WORK INSTRUCTIONS: A faithful, word-for-word copy of the data below is required, without pictures.
::::::::
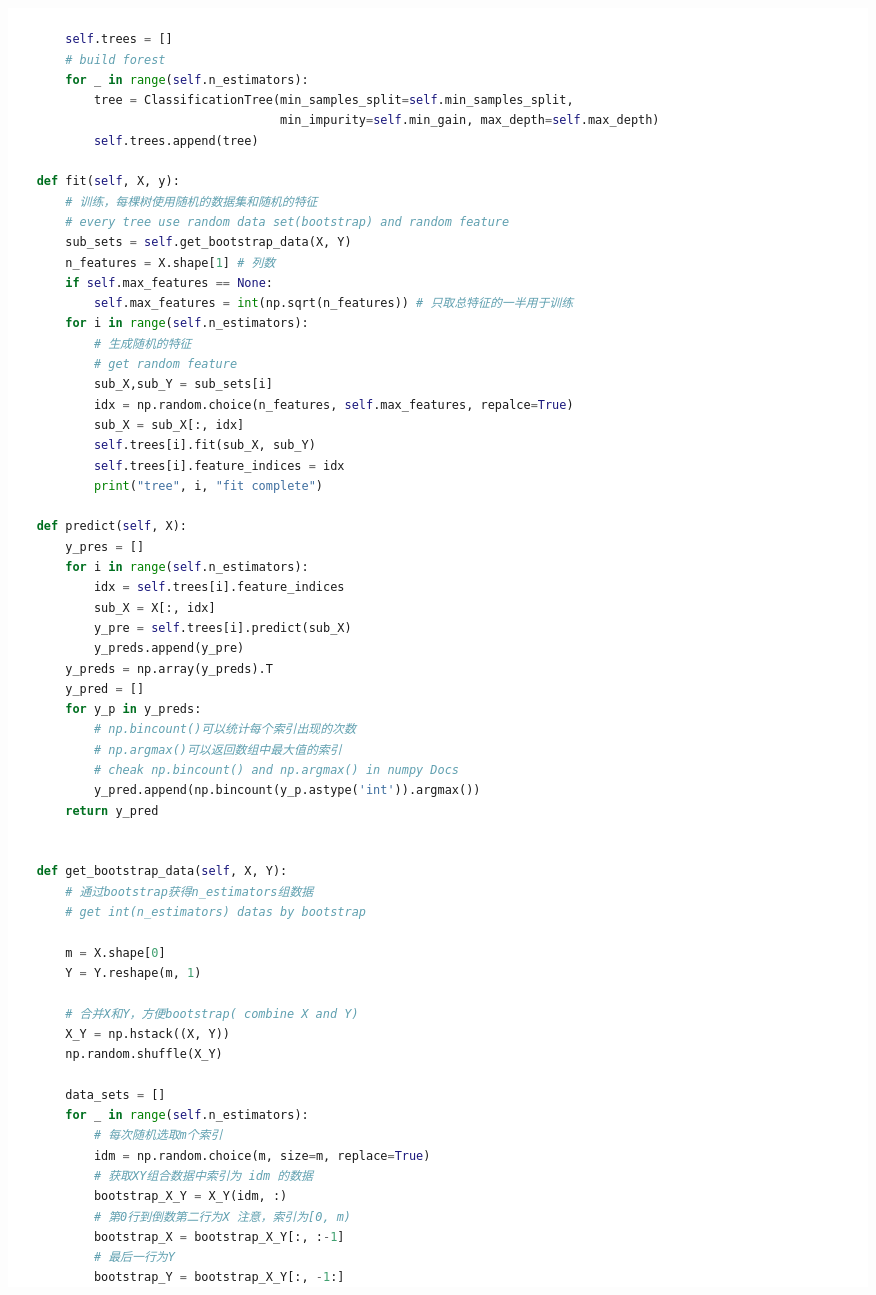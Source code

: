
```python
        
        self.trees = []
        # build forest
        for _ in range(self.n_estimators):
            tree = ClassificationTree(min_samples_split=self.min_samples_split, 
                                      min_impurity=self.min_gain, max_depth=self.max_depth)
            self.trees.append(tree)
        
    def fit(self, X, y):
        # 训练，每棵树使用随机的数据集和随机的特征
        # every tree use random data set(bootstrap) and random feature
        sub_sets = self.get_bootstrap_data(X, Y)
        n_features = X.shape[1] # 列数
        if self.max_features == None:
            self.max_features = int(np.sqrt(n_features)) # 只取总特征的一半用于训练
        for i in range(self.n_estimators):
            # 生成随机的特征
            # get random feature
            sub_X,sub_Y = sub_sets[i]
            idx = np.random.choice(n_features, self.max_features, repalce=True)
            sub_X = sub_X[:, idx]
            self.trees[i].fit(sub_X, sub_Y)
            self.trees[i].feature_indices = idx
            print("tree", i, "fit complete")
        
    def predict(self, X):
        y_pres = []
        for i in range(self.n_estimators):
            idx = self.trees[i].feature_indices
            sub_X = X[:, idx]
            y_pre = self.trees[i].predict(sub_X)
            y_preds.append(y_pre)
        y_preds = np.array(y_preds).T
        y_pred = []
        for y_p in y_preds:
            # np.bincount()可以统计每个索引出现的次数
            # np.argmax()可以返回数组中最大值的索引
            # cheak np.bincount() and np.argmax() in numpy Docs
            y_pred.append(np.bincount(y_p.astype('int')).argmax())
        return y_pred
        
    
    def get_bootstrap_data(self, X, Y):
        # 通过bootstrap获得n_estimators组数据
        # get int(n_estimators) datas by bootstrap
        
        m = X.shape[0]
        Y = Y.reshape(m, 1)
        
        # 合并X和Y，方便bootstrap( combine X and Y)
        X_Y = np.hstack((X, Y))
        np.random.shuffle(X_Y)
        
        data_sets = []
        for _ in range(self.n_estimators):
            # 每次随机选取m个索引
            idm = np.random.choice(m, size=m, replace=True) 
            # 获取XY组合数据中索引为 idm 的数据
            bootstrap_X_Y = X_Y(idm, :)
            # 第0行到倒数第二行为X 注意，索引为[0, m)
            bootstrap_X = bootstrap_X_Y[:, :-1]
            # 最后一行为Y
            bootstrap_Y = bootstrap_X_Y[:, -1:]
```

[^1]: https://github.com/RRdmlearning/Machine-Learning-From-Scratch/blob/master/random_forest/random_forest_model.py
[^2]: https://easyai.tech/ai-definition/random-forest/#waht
::::::::
YOUR RESPONSE:
Source code

:
```python
        
        self.trees = []
        # build forest
        for _ in range(self.n_estimators):
            tree = ClassificationTree(min_samples_split=self.min_samples_split, 
                                      min_impurity=self.min_gain, max_depth=self.max_depth)
            self.trees.append(tree)
        
    def fit(self, X, y):
        # 训练，每棵树使用随机的数据集和随机的特征
        # every tree use random data set(bootstrap) and random feature
        sub_sets = self.get_bootstrap_data(X, Y)
        n_features = X.shape[1] # 列数
        if self.max_features == None:
            self.max_features = int(np.sqrt(n_features)) # 只取总特征的一半用于训练
        for i in range(self.n_estimators):
            # 生成随机的特征
            # get random feature
            sub_X,sub_Y = sub_sets[i]
            idx = np.random.choice(n_features, self.max_features, repalce=True)
            sub_X = sub_X[:, idx]
            self.trees[i].fit(sub_X, sub_Y)
            self.trees[i].feature_indices = idx
            print("tree", i, "fit complete")
        
    def predict(self, X):
        y_pres = []
        for i in range(self.n_estimators):
            idx = self.trees[i].feature_indices
            sub_X = X[:, idx]
            y_pre = self.trees[i].predict(sub_X)
            y_preds.append(y_pre)
        y_preds = np.array(y_preds).T
        y_pred = []
        for y_p in y_preds:
            # np.bincount()可以统计每个索引出现的次数
            # np.argmax()可以返回数组中最大值的索引
            # cheak np.bincount() and np.argmax() in numpy Docs
            y_pred.append(np.bincount(y_p.astype('int')).argmax())
        return y_pred
        
    
    def get_bootstrap_data(self, X, Y):
        # 通过bootstrap获得n_estimators组数据
        # get int(n_estimators) datas by bootstrap
        
        m = X.shape[0]
        Y = Y.reshape(m, 1)
        
        # 合并X和Y，方便bootstrap( combine X and Y)
        X_Y = np.hstack((X, Y))
        np.random.shuffle(X_Y)
        
        data_sets = []
        for _ in range(self.n_estimators):
            # 每次随机选取m个索引
            idm = np.random.choice(m, size=m, replace=True) 
            # 获取XY组合数据中索引为 idm 的数据
            bootstrap_X_Y = X_Y(idm, :)
            # 第0行到倒数第二行为X 注意，索引为[0, m)
            bootstrap_X = bootstrap_X_Y[:, :-1]
            # 最后一行为Y
            bootstrap_Y = bootstrap_X_Y[:, -1:]
```

[^1]: https://github.com/RRdmlearning/Machine-Learning-From-Scratch/blob/master/random_forest/random_forest_model.py
[^2]: https://easyai.tech/ai-definition/random-forest/#waht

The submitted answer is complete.